__YOUR TASK__: Find the line with "IF YOU NEED" in the entries below. Repeat it, every following line, and the line with "May inquiry be", exactly and with nothing added.
= = = =
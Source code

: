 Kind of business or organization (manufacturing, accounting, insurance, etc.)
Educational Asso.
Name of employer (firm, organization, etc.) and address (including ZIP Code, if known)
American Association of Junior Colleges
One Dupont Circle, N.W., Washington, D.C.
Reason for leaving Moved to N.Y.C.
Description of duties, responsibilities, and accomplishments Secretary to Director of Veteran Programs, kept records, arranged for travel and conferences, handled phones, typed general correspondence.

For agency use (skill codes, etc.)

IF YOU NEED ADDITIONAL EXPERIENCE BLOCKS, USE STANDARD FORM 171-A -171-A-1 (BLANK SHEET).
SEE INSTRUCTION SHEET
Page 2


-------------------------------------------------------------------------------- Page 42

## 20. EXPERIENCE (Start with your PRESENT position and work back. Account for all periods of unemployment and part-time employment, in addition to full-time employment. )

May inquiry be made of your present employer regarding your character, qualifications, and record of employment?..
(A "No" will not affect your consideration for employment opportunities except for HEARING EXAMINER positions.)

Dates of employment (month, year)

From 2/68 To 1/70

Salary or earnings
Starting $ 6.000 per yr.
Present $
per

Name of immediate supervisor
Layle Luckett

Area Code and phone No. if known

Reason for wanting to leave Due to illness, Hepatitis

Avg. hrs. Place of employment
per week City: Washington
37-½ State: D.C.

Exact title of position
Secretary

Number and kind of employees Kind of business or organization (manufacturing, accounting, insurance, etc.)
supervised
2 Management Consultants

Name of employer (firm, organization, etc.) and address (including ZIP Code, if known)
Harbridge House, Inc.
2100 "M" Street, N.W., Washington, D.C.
= = = =
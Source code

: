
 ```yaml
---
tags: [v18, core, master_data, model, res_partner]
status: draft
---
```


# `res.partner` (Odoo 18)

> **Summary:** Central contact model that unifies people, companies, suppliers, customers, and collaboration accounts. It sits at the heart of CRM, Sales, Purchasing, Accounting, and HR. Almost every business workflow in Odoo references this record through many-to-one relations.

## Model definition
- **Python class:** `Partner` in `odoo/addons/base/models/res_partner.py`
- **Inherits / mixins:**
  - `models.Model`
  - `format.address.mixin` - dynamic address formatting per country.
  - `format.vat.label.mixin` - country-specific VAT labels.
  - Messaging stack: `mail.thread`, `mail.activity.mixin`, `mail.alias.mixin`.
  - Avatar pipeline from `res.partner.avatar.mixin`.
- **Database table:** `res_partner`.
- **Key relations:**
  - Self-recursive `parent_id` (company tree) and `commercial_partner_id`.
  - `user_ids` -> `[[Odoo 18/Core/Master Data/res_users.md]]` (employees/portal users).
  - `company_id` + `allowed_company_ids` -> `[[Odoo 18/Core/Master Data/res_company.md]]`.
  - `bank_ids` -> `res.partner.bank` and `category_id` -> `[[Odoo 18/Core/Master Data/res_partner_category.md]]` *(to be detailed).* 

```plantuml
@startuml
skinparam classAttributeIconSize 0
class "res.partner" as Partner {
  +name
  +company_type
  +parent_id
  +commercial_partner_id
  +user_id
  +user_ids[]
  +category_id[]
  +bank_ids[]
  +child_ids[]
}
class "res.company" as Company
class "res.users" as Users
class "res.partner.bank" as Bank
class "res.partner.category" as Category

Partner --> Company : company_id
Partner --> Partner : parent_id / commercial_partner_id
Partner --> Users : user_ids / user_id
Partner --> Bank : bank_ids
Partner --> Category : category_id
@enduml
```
= = = =
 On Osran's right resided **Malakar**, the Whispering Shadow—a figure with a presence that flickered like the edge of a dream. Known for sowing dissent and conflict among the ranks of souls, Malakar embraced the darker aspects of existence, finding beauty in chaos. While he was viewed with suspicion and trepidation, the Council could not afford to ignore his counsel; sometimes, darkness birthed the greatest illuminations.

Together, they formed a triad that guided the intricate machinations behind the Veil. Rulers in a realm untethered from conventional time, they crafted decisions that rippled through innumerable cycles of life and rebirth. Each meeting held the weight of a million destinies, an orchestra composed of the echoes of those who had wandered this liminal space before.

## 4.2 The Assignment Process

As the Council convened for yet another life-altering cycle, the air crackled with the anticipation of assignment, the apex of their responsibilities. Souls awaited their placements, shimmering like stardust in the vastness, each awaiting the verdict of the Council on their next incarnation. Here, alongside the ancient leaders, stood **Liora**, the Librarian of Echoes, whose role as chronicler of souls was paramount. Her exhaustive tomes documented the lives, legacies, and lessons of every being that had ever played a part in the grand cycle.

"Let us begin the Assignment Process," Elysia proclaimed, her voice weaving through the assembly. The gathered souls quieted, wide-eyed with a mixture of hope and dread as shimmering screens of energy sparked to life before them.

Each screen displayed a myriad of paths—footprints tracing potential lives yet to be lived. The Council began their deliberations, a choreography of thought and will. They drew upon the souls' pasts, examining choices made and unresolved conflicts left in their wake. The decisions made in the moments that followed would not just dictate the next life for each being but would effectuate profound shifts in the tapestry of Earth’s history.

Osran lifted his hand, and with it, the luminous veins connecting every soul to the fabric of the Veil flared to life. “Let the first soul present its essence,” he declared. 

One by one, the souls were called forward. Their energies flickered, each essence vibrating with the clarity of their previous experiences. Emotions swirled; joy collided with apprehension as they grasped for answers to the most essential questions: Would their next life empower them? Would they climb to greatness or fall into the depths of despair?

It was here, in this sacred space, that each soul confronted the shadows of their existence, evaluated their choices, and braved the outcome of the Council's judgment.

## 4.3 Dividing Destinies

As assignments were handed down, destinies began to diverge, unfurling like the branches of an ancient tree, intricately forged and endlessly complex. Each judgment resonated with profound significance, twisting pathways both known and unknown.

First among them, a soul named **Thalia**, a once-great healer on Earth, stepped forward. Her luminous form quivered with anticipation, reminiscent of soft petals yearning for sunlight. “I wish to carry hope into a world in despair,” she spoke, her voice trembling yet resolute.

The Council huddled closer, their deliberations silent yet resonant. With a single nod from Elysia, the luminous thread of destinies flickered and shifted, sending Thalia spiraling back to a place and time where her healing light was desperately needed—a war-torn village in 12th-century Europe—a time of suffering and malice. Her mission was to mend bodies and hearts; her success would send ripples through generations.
= = = =
__ANSWER__:
IF YOU NEED ADDITIONAL EXPERIENCE BLOCKS, USE STANDARD FORM 171-A -171-A-1 (BLANK SHEET).
SEE INSTRUCTION SHEET
Page 2


-------------------------------------------------------------------------------- Page 42

## 20. EXPERIENCE (Start with your PRESENT position and work back. Account for all periods of unemployment and part-time employment, in addition to full-time employment. )

May inquiry be made of your present employer regarding your character, qualifications, and record of employment?..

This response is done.